Between 2014 and 2017 our teams have been on nine so-called “Walk-on-walk-off” vessels prior or during the loading of animals. We also had the chance to observe the conditions on a vessel during a sea journey from Europe to Egypt.
2. International maritime conventions
AMSA: Australian Maritime Safety Authority that provides in its Maritime Order 43 minimum provisions for the construction of vessels and transport of animals.
IMO: The International Maritime Organization is the United Nations specialized agency with responsibility for the safety and security of shipping and the prevention of marine pollution by ships. IMO is the global standard-setting authority for the safety, security and environmental performance of international shipping. Its main role is to create a regulatory framework for the shipping industry that is fair and effective, universally adopted and universally implemented. (Source: www.imo.org) For ships, the IMO number, which is a unique reference to the ship, remains linked to the hull for its lifetime, regardless of a change in name, flag, or owner. (Source: Wikipedia)
EMSA: The European Maritime Safety Agency (EMSA) is a European Union agency charged with reducing the risk of maritime accidents, marine pollution from ships and the loss of human lives at sea by helping to enforce the pertinent EU legislation. It is headquartered in Lisbon.
Flag of Convenience (FOC): FOC is a business practice whereby a ship is registered in a country other than that of the ship's owners. Owners of a ship may register the ship under a flag of convenience to reduce operating costs or avoid the regulations of the owner's country. Flag-of convenience registries are criticized, mostly by trade union organizations based in developed countries, especially those of Europe. A basis for many criticisms is that the flag-of-convenience system allows ship owners to be legally anonymous and difficult to prosecute in civil and criminal actions. Some ships with flags of convenience have been found engaging in crime, offer substandard working conditions, and negatively impact the environment.(Source: Wikipedia)
Paris MoU: The organization consists of 27 participating maritime Administrations and covers the waters of the European coastal States and the North Atlantic basin from North America to Europe, with the mission to eliminate the operation of sub-standard ships through a harmonized system of port State control. The Paris MoU Committee approved a quality performance lists of Flag States, where 11 flags of convenience are targeted for special enforcement by countries that they visit (black-grey-white list of flags).
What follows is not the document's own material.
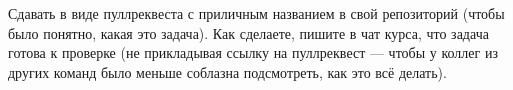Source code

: \documentclass[a5paper]{homework}
\begin{document}
Сдавать в виде пуллреквеста с приличным названием в свой репозиторий (чтобы было понятно, какая это задача). Как сделаете, пишите в чат курса, что задача готова к проверке (не прикладывая ссылку на пуллреквест --- чтобы у коллег из других команд было меньше соблазна подсмотреть, как это всё делать).
\end{document}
Flag State: The flag state of a commercial vessel is the state under whose laws the vessel is registered or licensed. The flag state has the authority and responsibility to enforce regulations over vessels registered under its flag, including those relating to inspection, certification, and issuance of safety and pollution prevention documents. As a ship operates under the laws of its flag state, these laws are applicable if the ship is involved in an admiralty case. Quelle: www.parismou.org)
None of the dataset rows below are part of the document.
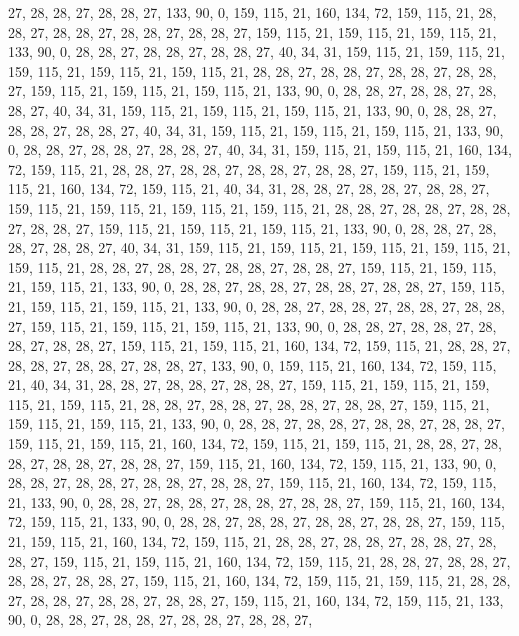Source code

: 27, 28, 28, 27, 28, 28, 27, 133, 90, 0, 159, 115, 21, 160, 134, 72, 159, 115, 21, 28, 28, 27, 28, 28, 27, 28, 28, 27, 28, 28, 27, 159, 115, 21, 159, 115, 21, 159, 115, 21, 133, 90, 0, 28, 28, 27, 28, 28, 27, 28, 28, 27, 40, 34, 31, 159, 115, 21, 159, 115, 21, 159, 115, 21,
159, 115, 21, 159, 115, 21, 28, 28, 27, 28, 28, 27, 28, 28, 27, 28, 28, 27, 159, 115, 21, 159, 115, 21, 159, 115, 21, 133, 90, 0, 28, 28, 27, 28, 28, 27, 28, 28, 27, 40, 34, 31, 159, 115, 21, 159, 115, 21, 159, 115, 21, 133, 90, 0, 28, 28, 27, 28, 28, 27, 28, 28, 27, 40,
34, 31, 159, 115, 21, 159, 115, 21, 159, 115, 21, 133, 90, 0, 28, 28, 27, 28, 28, 27, 28, 28, 27, 40, 34, 31, 159, 115, 21, 159, 115, 21, 160, 134, 72, 159, 115, 21, 28, 28, 27, 28, 28, 27, 28, 28, 27, 28, 28, 27, 159, 115, 21, 159, 115, 21, 160, 134, 72, 159, 115, 21, 40, 34,
31, 28, 28, 27, 28, 28, 27, 28, 28, 27, 159, 115, 21, 159, 115, 21, 159, 115, 21, 159, 115, 21, 28, 28, 27, 28, 28, 27, 28, 28, 27, 28, 28, 27, 159, 115, 21, 159, 115, 21, 159, 115, 21, 133, 90, 0, 28, 28, 27, 28, 28, 27, 28, 28, 27, 40, 34, 31, 159, 115, 21, 159, 115, 21,
159, 115, 21, 159, 115, 21, 159, 115, 21, 28, 28, 27, 28, 28, 27, 28, 28, 27, 28, 28, 27, 159, 115, 21, 159, 115, 21, 159, 115, 21, 133, 90, 0, 28, 28, 27, 28, 28, 27, 28, 28, 27, 28, 28, 27, 159, 115, 21, 159, 115, 21, 159, 115, 21, 133, 90, 0, 28, 28, 27, 28, 28, 27, 28,
28, 27, 28, 28, 27, 159, 115, 21, 159, 115, 21, 159, 115, 21, 133, 90, 0, 28, 28, 27, 28, 28, 27, 28, 28, 27, 28, 28, 27, 159, 115, 21, 159, 115, 21, 160, 134, 72, 159, 115, 21, 28, 28, 27, 28, 28, 27, 28, 28, 27, 28, 28, 27, 133, 90, 0, 159, 115, 21, 160, 134, 72, 159, 115,
21, 40, 34, 31, 28, 28, 27, 28, 28, 27, 28, 28, 27, 159, 115, 21, 159, 115, 21, 159, 115, 21, 159, 115, 21, 28, 28, 27, 28, 28, 27, 28, 28, 27, 28, 28, 27, 159, 115, 21, 159, 115, 21, 159, 115, 21, 133, 90, 0, 28, 28, 27, 28, 28, 27, 28, 28, 27, 28, 28, 27, 159, 115, 21,
159, 115, 21, 160, 134, 72, 159, 115, 21, 159, 115, 21, 28, 28, 27, 28, 28, 27, 28, 28, 27, 28, 28, 27, 159, 115, 21, 160, 134, 72, 159, 115, 21, 133, 90, 0, 28, 28, 27, 28, 28, 27, 28, 28, 27, 28, 28, 27, 159, 115, 21, 160, 134, 72, 159, 115, 21, 133, 90, 0, 28, 28, 27, 28,
28, 27, 28, 28, 27, 28, 28, 27, 159, 115, 21, 160, 134, 72, 159, 115, 21, 133, 90, 0, 28, 28, 27, 28, 28, 27, 28, 28, 27, 28, 28, 27, 159, 115, 21, 159, 115, 21, 160, 134, 72, 159, 115, 21, 28, 28, 27, 28, 28, 27, 28, 28, 27, 28, 28, 27, 159, 115, 21, 159, 115, 21, 160, 134,
72, 159, 115, 21, 28, 28, 27, 28, 28, 27, 28, 28, 27, 28, 28, 27, 159, 115, 21, 160, 134, 72, 159, 115, 21, 159, 115, 21, 28, 28, 27, 28, 28, 27, 28, 28, 27, 28, 28, 27, 159, 115, 21, 160, 134, 72, 159, 115, 21, 133, 90, 0, 28, 28, 27, 28, 28, 27, 28, 28, 27, 28, 28, 27,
Classification Societies: Classification societies set the technical rules for ships, confirm that designs and calculations meet these rules, survey ships during the process of construction and commissioning, and periodically survey vessels to ensure that they continue to meet the rules.
IACS: The International Association of Classification Societies is a technically based organization consisting of twelve marine Classification Societies, committed to a unique contribution to maritime safety and regulation through technical support and compliance verification.
MARPOL 73/78 is the International Convention for the Prevention of Pollution from Ships, 1973 as modified by the Protocol of 1978, Annex VI and V. All ships flagged under countries thatare signatories to MARPOL are subject to its requirements, regardless of where they sail and member nations are responsible for vessels registered under their respective nationalities (Wikipedia).
The International Convention for the Safety of Life at Sea (SOLAS) is an international maritime treaty which requires signatory flag states to ensure that ships flagged by them comply with minimum safety standards in construction, equipment and operation. The current version of the SOLAS Convention is SOLAS 1974, which came into force on 25 May 1980.
International Convention on Load Lines: In accordance with the International Convention on Load Lines all assigned load lines must be marked amidships on each side of the ships engaged in international voyages. The determinations of the freeboard of ships are calculated and/orverified by the Classification Societies which issue International Load Line Certificates inaccordance with the legislation of participating States.
Treaty on the Functioning of the European Union (TFUE)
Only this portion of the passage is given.